*What this task involves*. Lines holding the word "trigger" are the ones to copy from the data below.

(Saved data entries)
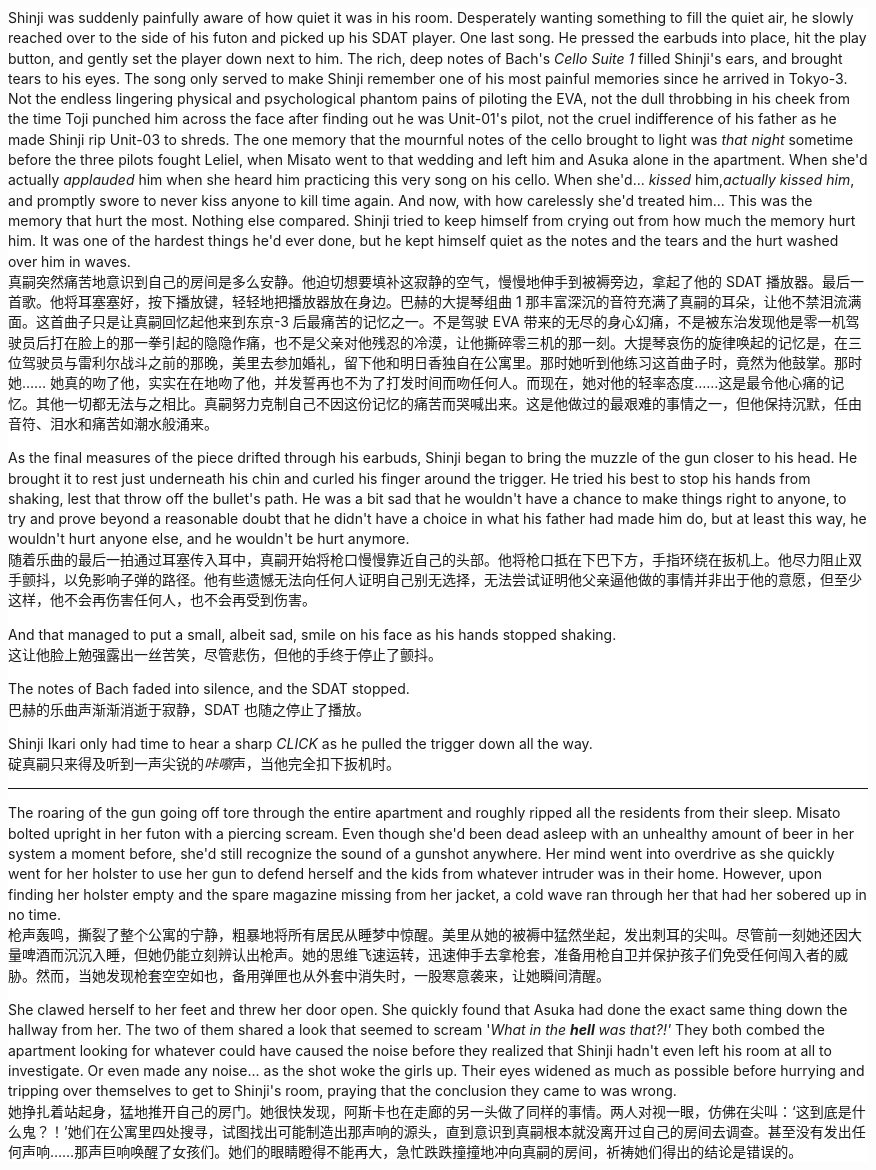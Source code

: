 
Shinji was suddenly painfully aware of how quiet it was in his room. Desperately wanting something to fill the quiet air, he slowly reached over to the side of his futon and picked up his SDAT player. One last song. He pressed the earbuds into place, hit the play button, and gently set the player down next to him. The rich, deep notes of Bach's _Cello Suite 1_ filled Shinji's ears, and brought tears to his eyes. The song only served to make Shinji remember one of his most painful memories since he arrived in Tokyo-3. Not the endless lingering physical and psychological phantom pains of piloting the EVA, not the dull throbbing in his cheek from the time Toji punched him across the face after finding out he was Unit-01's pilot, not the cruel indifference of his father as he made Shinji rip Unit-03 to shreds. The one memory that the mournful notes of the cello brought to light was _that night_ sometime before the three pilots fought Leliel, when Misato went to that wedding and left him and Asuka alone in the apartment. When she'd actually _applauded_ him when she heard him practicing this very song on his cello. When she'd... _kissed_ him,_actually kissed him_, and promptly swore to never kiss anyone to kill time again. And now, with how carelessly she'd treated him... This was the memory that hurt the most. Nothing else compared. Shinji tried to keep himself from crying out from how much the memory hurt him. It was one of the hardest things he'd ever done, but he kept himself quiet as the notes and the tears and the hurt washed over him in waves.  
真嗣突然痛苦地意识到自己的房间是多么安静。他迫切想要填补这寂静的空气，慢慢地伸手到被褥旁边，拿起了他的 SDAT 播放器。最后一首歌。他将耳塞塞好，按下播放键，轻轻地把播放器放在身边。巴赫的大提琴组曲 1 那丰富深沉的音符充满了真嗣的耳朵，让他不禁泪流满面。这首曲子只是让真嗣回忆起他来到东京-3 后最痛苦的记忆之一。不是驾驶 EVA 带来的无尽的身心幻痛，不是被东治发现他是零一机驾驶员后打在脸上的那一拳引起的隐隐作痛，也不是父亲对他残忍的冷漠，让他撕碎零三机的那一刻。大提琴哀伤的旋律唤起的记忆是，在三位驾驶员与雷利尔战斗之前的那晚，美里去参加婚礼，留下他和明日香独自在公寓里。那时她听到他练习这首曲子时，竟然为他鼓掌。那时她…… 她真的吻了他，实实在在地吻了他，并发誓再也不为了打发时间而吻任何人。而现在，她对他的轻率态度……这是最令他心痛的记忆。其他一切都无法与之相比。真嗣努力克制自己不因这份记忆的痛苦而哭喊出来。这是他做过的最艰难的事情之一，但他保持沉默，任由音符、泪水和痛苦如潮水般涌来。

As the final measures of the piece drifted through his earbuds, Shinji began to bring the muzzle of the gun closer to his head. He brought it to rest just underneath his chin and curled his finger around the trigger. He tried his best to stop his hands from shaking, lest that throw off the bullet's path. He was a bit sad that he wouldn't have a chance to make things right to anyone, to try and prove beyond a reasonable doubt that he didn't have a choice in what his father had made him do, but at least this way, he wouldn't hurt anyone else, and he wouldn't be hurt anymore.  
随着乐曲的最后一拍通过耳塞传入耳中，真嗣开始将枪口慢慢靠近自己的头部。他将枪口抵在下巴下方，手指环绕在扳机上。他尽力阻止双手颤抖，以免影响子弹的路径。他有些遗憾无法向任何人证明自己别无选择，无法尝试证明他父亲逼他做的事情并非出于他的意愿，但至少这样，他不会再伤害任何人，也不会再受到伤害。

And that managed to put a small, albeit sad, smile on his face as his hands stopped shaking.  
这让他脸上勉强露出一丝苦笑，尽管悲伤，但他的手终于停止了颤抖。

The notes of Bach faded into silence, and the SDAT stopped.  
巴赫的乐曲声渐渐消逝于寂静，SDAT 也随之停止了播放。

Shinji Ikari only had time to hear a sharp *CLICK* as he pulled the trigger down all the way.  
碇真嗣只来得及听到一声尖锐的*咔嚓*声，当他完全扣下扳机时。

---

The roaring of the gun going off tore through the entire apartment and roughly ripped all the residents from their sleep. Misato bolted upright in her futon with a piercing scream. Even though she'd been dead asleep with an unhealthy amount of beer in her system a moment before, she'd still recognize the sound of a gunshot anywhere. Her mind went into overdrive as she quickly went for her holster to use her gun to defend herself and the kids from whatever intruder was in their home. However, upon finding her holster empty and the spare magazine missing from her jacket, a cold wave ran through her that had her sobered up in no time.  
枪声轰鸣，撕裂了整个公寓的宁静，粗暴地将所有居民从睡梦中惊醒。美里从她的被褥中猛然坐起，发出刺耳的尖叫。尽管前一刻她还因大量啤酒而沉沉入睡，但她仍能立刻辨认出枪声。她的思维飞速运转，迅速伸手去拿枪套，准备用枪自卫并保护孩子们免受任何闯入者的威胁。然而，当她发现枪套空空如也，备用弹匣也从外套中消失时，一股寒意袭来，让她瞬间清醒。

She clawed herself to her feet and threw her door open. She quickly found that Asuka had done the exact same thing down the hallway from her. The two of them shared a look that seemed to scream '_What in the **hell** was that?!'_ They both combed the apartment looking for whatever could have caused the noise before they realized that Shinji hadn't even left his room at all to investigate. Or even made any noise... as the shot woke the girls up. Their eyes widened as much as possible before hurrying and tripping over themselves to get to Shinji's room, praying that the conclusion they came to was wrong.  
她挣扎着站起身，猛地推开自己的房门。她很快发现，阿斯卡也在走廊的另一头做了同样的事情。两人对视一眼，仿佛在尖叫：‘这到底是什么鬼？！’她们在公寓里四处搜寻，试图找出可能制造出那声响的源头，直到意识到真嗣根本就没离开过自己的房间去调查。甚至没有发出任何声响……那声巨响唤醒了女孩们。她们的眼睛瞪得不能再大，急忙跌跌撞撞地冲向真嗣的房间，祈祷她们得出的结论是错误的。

*Solution for this exercise*.
As the final measures of the piece drifted through his earbuds, Shinji began to bring the muzzle of the gun closer to his head. He brought it to rest just underneath his chin and curled his finger around the trigger. He tried his best to stop his hands from shaking, lest that throw off the bullet's path. He was a bit sad that he wouldn't have a chance to make things right to anyone, to try and prove beyond a reasonable doubt that he didn't have a choice in what his father had made him do, but at least this way, he wouldn't hurt anyone else, and he wouldn't be hurt anymore.  
Shinji Ikari only had time to hear a sharp *CLICK* as he pulled the trigger down all the way.  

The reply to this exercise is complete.